MacKay’s language suggests a double standard, to say the least. The Conservative government, in a statement by Prime Minister Harper himself, labelled the Ottawa shooting last October as an act of terrorism on the day of the attack. In fact, whether on the domestic or the international scene, the Harper government is quick to use the term “terrorism” when the attacks involve Muslims or those claiming to act in the name of so-called “jihadi” networks. To give just one recent example, Harper immediately took to Twitter this weekend to condemn the terrorist attacks in Copenhagen, Denmark, in which two people were killed. But he and his government have said nothing about (let alone condemn as terrorism) the execution-style murder of three Muslims in Chapel Hill, North Carolina, by a known white racist and Islamophobe.

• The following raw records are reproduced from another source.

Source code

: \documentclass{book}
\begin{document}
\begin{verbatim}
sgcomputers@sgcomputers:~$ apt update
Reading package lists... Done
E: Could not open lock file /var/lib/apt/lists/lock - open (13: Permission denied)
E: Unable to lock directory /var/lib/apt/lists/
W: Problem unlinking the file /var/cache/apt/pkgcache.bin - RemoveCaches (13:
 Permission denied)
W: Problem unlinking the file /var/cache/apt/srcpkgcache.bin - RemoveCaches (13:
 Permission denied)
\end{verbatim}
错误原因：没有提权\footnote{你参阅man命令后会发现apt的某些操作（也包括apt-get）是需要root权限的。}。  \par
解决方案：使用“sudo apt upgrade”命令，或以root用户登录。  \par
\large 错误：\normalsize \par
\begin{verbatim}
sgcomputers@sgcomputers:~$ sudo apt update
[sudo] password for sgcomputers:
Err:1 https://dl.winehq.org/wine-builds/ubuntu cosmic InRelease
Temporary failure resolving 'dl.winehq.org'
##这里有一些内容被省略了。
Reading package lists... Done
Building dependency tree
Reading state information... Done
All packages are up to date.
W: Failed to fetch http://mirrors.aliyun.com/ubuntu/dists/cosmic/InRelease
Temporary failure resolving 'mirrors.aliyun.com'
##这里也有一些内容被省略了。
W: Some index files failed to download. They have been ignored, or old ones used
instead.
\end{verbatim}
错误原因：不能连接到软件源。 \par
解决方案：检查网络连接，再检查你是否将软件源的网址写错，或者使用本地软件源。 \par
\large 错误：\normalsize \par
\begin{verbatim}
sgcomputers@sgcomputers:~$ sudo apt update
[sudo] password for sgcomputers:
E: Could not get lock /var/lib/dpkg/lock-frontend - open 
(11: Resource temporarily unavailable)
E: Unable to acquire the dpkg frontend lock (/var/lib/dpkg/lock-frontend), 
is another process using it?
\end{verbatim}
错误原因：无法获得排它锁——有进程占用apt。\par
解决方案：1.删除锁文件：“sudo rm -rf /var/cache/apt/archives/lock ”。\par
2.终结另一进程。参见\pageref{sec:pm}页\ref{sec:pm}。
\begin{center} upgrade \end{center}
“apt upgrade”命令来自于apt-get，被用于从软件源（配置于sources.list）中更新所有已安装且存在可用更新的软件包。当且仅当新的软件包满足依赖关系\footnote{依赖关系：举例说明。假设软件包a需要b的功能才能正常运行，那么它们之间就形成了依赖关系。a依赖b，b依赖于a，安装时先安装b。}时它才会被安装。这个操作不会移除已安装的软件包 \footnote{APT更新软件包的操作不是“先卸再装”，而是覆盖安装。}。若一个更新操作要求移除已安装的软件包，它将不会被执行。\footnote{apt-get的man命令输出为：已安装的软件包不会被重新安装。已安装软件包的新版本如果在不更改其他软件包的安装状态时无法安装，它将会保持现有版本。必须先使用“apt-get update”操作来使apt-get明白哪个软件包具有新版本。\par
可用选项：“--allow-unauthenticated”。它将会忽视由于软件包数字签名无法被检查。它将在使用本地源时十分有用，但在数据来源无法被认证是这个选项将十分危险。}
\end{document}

After stating that the apprehended mass civilian casualty event in Halifax didn’t have anything to do with terrorism, MacKay nevertheless used the occasion to fearmonger about terrorism and to champion the government’s current proposed “anti-terror legislation.” This quote from MacKay needs to be read in full:
“An individual that would so recklessly and with bloody intent plot to do something like this I would suggest would also be susceptible to being motivated by groups like ISIS and others. This is the main concern — that any individual in Canada, whatever their motivation or proclivities might be, would also be susceptible to being recruited or radicalized.”
So the real danger, according to MacKay, is not that these Nazi-loving misfits allegedly conspired to kill innocent people at a shopping mall, but that they might have been recruited and “radicalized” by ISIS.

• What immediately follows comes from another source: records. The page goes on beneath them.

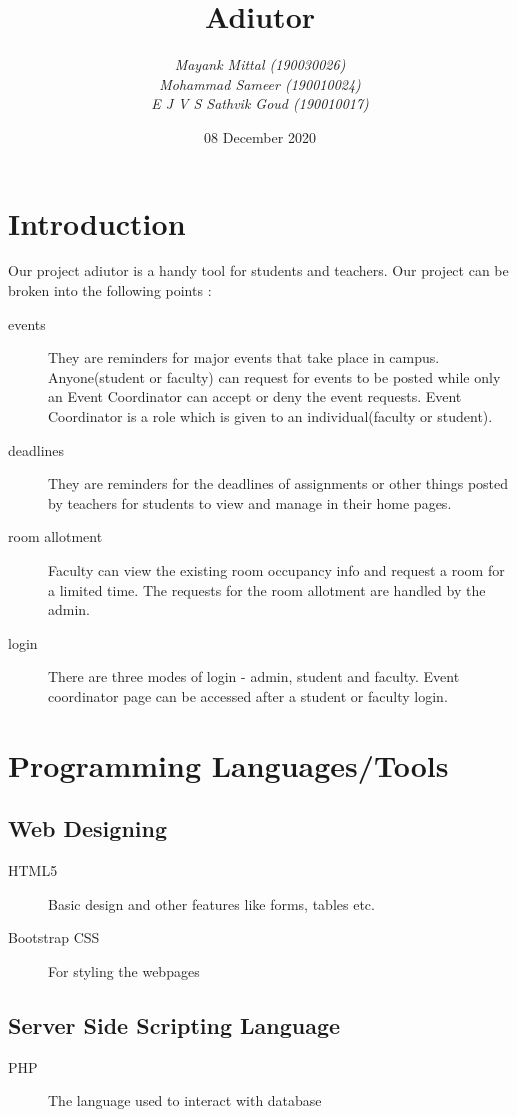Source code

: \documentclass{article}
\title{\textbf{Adiutor}}
\author{\emph{Mayank Mittal (190030026)} \\ \emph{Mohammad Sameer (190010024)}\\ \emph{E J V S Sathvik Goud (190010017)}}
\date{08 December 2020}
\begin{document}
\maketitle

\section{Introduction}
Our project adiutor is a handy tool for students and teachers. Our project can be broken into the following points : 
\begin{description}
    \item[events] They are reminders for major events that take place in campus. Anyone(student or faculty) can request for events to be posted while only an Event Coordinator can accept or deny the event requests. Event Coordinator is a role which is given to an individual(faculty or student).
    \item [deadlines] They are reminders for the deadlines of assignments or other things posted by teachers for students to view and manage in their home pages.
    \item [room allotment] Faculty can view the existing room occupancy info  and request a room for a limited time. The requests for the room allotment are handled by the admin.
    \item [login] There are three modes of login - admin, student and faculty. Event coordinator page can be accessed after a student or faculty login.
\end{description}

\section{Programming Languages/Tools}
\subsection{Web Designing}
\begin{description}
    \item[HTML5] Basic design and other features like forms, tables etc.
    \item[Bootstrap CSS] For styling the webpages
\end{description}

\subsection{Server Side Scripting Language}
\begin{description}
    \item[PHP] The language used to interact with database
\end{description}
\end{document}
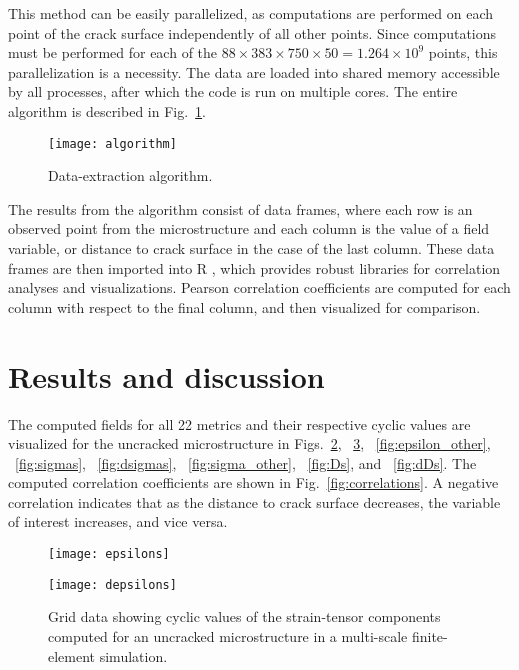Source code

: This method can be easily parallelized, as computations are performed on each point of the crack surface independently of all other points. Since computations must be performed for each of the $88 \times 383 \times 750 \times 50 = 1.264\times 10^{9}$ points, this parallelization is a necessity.  The data are loaded into shared memory accessible by all processes, after which the code is run on multiple cores. The entire algorithm is described in Fig.~\ref{fig:algorithm}.
\begin{figure}[b]
  \centering
    \texttt{[image: algorithm]}
    \caption{Data-extraction algorithm.}
    \label{fig:algorithm}
\end{figure}

The results from the algorithm consist of data frames, where each row is an observed point from the microstructure and each column is the value of a field variable, or distance to crack surface in the case of the last column. These data frames are then imported into R \cite{statistical2009r}, which provides robust libraries for correlation analyses and visualizations. Pearson correlation coefficients are computed for each column with respect to the final column, and then visualized for comparison.

\section{Results and discussion}\label{results}
The computed fields for all 22 metrics and their respective cyclic values are visualized for the uncracked microstructure in Figs.~\ref{fig:epsilons}, ~\ref{fig:depsilons}, ~\ref{fig:epsilon_other}, ~\ref{fig:sigmas}, ~\ref{fig:dsigmas}, ~\ref{fig:sigma_other}, ~\ref{fig:Ds}, and ~\ref{fig:dDs}. The computed correlation coefficients are shown in Fig.~\ref{fig:correlations}. A negative correlation indicates that as the distance to crack surface decreases, the variable of interest increases, and vice versa.

\begin{figure}[p]
  \centering
    \texttt{[image: epsilons]}
    \label{fig:epsilons}
\end{figure}

\begin{figure}[p]
  \centering
    \texttt{[image: depsilons]}
    \caption{Grid data showing cyclic values of the strain-tensor components computed for an uncracked microstructure in a multi-scale finite-element simulation.}
    \label{fig:depsilons}
\end{figure}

At the press conference, MacKay went on to plug his government’s proposed Bill C-51, which would grant sweeping new powers to police forces and CSIS. Of course, the arrests that allegedly prevented the Valentine’s Day massacre in Halifax were made under existing legislation. The plot was uncovered thanks to a tip to Crime Stoppers. It turns out it’s already illegal to plan a public shooting spree.
Peter MacKay, Minister Wrong Again indeed. In this case, however, his statements in Halifax weren’t a gaffe. They simply revealed the government’s thoroughly opportunistic and more or less dog-whistle-pitched racist approach to anti-terrorism and public safety.